The advice to the sub-group was to go for the third model and if required to adopt a twin-track of the second. In order to enable the Committee to decide whether this twin-track will be within the statute or outside it, a research team in the legal consultant's office is working further on the strengths and weaknesses of each approach. This enquiry is especially required because of some of the questions which were raised in the 29th Sep to 1st Oct meeting.

At the moment, on the basis of the research already undertaken, it can be said that the minimalist model is an absolute necessity in the law; this is because without recognizing the legal capacity of persons with disabilities the legal guaranteeing of other rights holds no meaning. The pro-active model of legal capacity is especially suitable for those persons with disabilities who have been for long denied legal capacity and are still in a state of deprivation whether because they are living in institutions or because they are subsisting under systems of plenary guardianship. For these persons with disabilities just recognition of legal capacity in the law may not be enough to result in their exercising legal capacity in fact; and more pro-active measures of establishing support may be required. For the vast majority of persons with disabilities recognition of legal capacity along with an authority which provides redress when capacity is denied may be sufficient. This authority could be pro-active in dismantling structural barriers but reactive in assisting individual difficulties. This means that for the structural barriers the authority would not await a complaint to initiate redress but for individual complaints the aggrieved individual will need to approach the authority. The third model is very similar to the model under which the non disabled function. For non disabled persons also, the second model is only utilized for those persons with disabilities who are economically, socially or educationally disadvantaged. The rest are presumed to be able to assert their rights. If the second model is made the predominant model then the problem is that all persons with disabilities would be seen to require support to exercise their legal capacity. The new law may thus inadvertently provide space to the very paternalism from which it is seeking to rescue persons with disabilities.
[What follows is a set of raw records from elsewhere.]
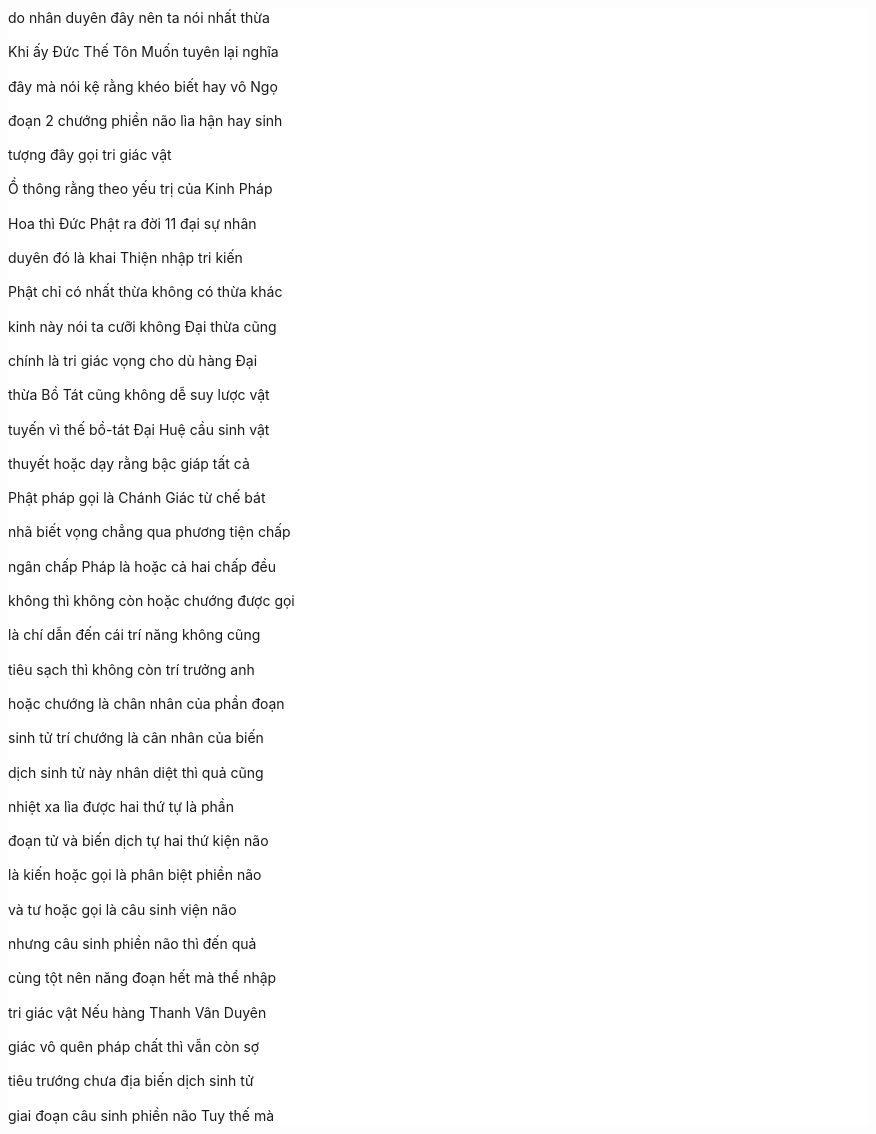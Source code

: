 do nhân duyên đây nên ta nói nhất thừa

Khi ấy Đức Thế Tôn Muốn tuyên lại nghĩa

đây mà nói kệ rằng khéo biết hay vô Ngọ

đoạn 2 chướng phiền não lìa hận hay sinh

tượng đây gọi tri giác vật

Ồ thông rằng theo yếu trị của Kinh Pháp

Hoa thì Đức Phật ra đời 11 đại sự nhân

duyên đó là khai Thiện nhập tri kiến

Phật chỉ có nhất thừa không có thừa khác

kinh này nói ta cưỡi không Đại thừa cũng

chính là tri giác vọng cho dù hàng Đại

thừa Bồ Tát cũng không dễ suy lược vật

tuyến vì thế bồ-tát Đại Huệ cầu sinh vật

thuyết hoặc dạy rằng bậc giáp tất cả

Phật pháp gọi là Chánh Giác từ chế bát

nhã biết vọng chẳng qua phương tiện chấp

ngân chấp Pháp là hoặc cả hai chấp đều

không thì không còn hoặc chướng được gọi

là chí dẫn đến cái trí năng không cũng

tiêu sạch thì không còn trí trưởng anh

hoặc chướng là chân nhân của phần đoạn

sinh tử trí chướng là cân nhân của biến

dịch sinh tử này nhân diệt thì quả cũng

nhiệt xa lìa được hai thứ tự là phần

đoạn tử và biến dịch tự hai thứ kiện não

là kiến hoặc gọi là phân biệt phiền não

và tư hoặc gọi là câu sinh viện não

nhưng câu sinh phiền não thì đến quả

cùng tột nên năng đoạn hết mà thể nhập

tri giác vật Nếu hàng Thanh Vân Duyên

giác vô quên pháp chất thì vẫn còn sợ

tiêu trướng chưa địa biến dịch sinh tử

giai đoạn câu sinh phiền não Tuy thế mà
The sub-group decided that it would wish to defer consideration of the matter till the nature of the Authorities established in the Act was settled. The nature of the queries surrounding Authorities have already been outlined above. The Committee would need to take a decision on the manner in which legal capacity should be inducted in the new law in tandem with determining which and what kind of Authorities will be inducted in the new law.

Civil- Political Rights

This part of the law is the absolutely new segment of the proposed legislation. It is also important to note that whilst civil-political rights are recognized in Constitutions, legislations are primarily used to evolve procedures by which these rights can be deprived. Insofar as the new disability law is recognizing the civil-political rights of persons with disabilities in the new law, it is undertaking an unprecedented exercise. The unprecedented nature of the exercise is further enhanced by the fact that the proposed chapter shall not just prohibit appropriate governments from depriving the rights of persons with disabilities; but will also obligate them to launch appropriate programs to promote the realization of these rights.

The nature of these positive programs has been detailed out by the CPR sub-group. Since as a rule the legal recognition of civil-political rights is limited to either prohibiting its deprivation (for example the absolute prohibition of torture) or to prescribe a procedure by which these rights can be denied (for example the elaborate provisions which subsist in legislations on how an arrest has to be undertaken). In order to strengthen the justification for the induction of these positive obligations in the law the sub-group members shall provide empirical data on the necessity of the positive obligations by consulting with civil society or otherwise. The legal consultant's team has also been researching the existing jurisprudence on these rights to see how these can be analogically extended to persons with disabilities. The till date progress of this research will be presented to the Committee on the 19th -20th Oct meeting.

The work undertaken by the sub-group was originally disaggregated under the heads of changes required in policy; new law; other laws; programs mandatory; programs optional; work to done on awareness raising, accessibility and capacity building. This document is available at For this paper we have only reproduced the provisions relating to what is required in the law, in other laws and in mandatory programs. The suggestions relating to awareness raising; capacity building and accessibility will be addressed in that part of the law and have been illustratively referred to in those segments of this paper.

Also the rights of life liberty and access to justice have been further disaggregated in some detail to demonstrate how the aspirations expressed by the sub-group will be converted into law.